People with Stendhal syndrome not only consume external impressions that arise when looking at unique works of art, but also absorb these visual stimuli deeply and let them generate thoughts and feelings until they become dizzy and literally overwhelmed. Since Stendhal’s syndrome leaves no physical or psychological long-term damage, therapy in the classic sense is not necessary.

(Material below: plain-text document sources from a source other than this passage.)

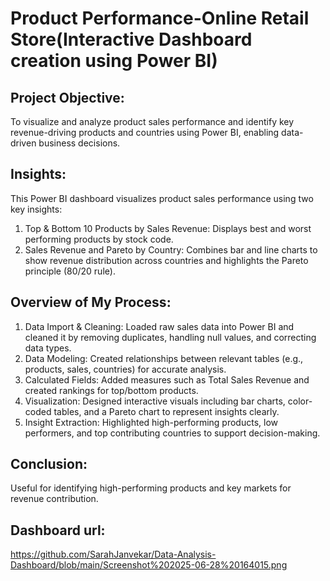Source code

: # Product Performance-Online Retail Store(Interactive Dashboard creation using Power BI)

## Project Objective:
To visualize and analyze product sales performance and identify key revenue-driving products and countries using Power BI, enabling data-driven business decisions.

## Insights:
This Power BI dashboard visualizes product sales performance using two key insights:
1) Top & Bottom 10 Products by Sales Revenue: Displays best and worst performing products by stock code.
2) Sales Revenue and Pareto by Country: Combines bar and line charts to show revenue distribution across countries and highlights the Pareto principle (80/20 rule).

## Overview of My Process:
1. Data Import & Cleaning: Loaded raw sales data into Power BI and cleaned it by removing duplicates, handling null values, and correcting data types.
2. Data Modeling: Created relationships between relevant tables (e.g., products, sales, countries) for accurate analysis.
3. Calculated Fields: Added measures such as Total Sales Revenue and created rankings for top/bottom products.
4. Visualization: Designed interactive visuals including bar charts, color-coded tables, and a Pareto chart to represent insights clearly.
5. Insight Extraction: Highlighted high-performing products, low performers, and top contributing countries to support decision-making.

## Conclusion:
Useful for identifying high-performing products and key markets for revenue contribution.

## Dashboard url:
https://github.com/SarahJanvekar/Data-Analysis-Dashboard/blob/main/Screenshot%202025-06-28%20164015.png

The first descriptor, Graziella Magherini, used talk therapy to cure very rare severe cases. To study this unusual phenomenon, a team of psychologists and doctors from Florence and Pisa conducted a study in 2010 to find out how often tourists are struck by the symptoms of Stendhal syndrome when they see an impressive work of art. The heart rate, pulse rate and blood pressure of the visitors were measured. The data collected was evaluated by the scientists and published in scientific journals. The results coincided with those of Graziella Magherini in 1979 and the scientific surveys in 1982.

Prevention

Stendhal syndrome remains a fascinating mystery for physicians and scientists that has not yet been fully researched. There is disagreement in specialist circles as to whether it is an independent syndrome or not. Since every person reacts differently to external impressions and this psychosomatic disorder occurs completely unexpectedly, there is no prevention in the clinical sense.

Aftercare

In most cases of Stendhal syndrome, those affected only have very few and only very limited direct follow-up measures available. In most cases, direct treatment is not necessary for Stendhal syndrome, since the symptoms disappear on their own after just a few minutes or hours.

As a rule, there are no special complications or other complaints, so that a visit to a doctor is usually not necessary. However, if the symptoms of Stendhal syndrome occur frequently, a psychologist should be contacted. After the onset of the symptoms, the person concerned should rest and take it easy.

You should also keep your distance from the triggering works of art in order not to provoke the symptoms again. The disease does not lead to a reduced life expectancy of the affected person and there are no other complaints either. Since Stendhal’s syndrome is still a very unexplored disease, no special treatment measures are available.

You can do that yourself

Since Stendhal syndrome usually goes away on its own after the overstimulation has ended, no treatment is necessary. The most important measure is to process the stimuli, for example by keeping a diary or by artistically dealing with what you have seen.

Particularly severe cases of Stendhal syndrome can be treated in talk therapy. If typical symptoms such as dizziness and nervousness do not go away on their own, a therapeutic work-up is an option. It is usually sufficient to talk through the triggering situation again and to break down particularly intense impressions. You don’t need to see a psychologist for this. Conversations with friends and acquaintances are usually enough to work through the sensory overload.

Acute complaints, such as those that occasionally occur when visiting culturally significant places, require a break. Those affected should withdraw from the stimuli and, if necessary, break off the excursion or the inspection of the object. If you have shortness of breath or dizziness, it is advisable to see a doctor, especially if the symptoms last for a long time or are particularly intense. Stendhal syndrome requires medical attention if it recurs and is bothersome.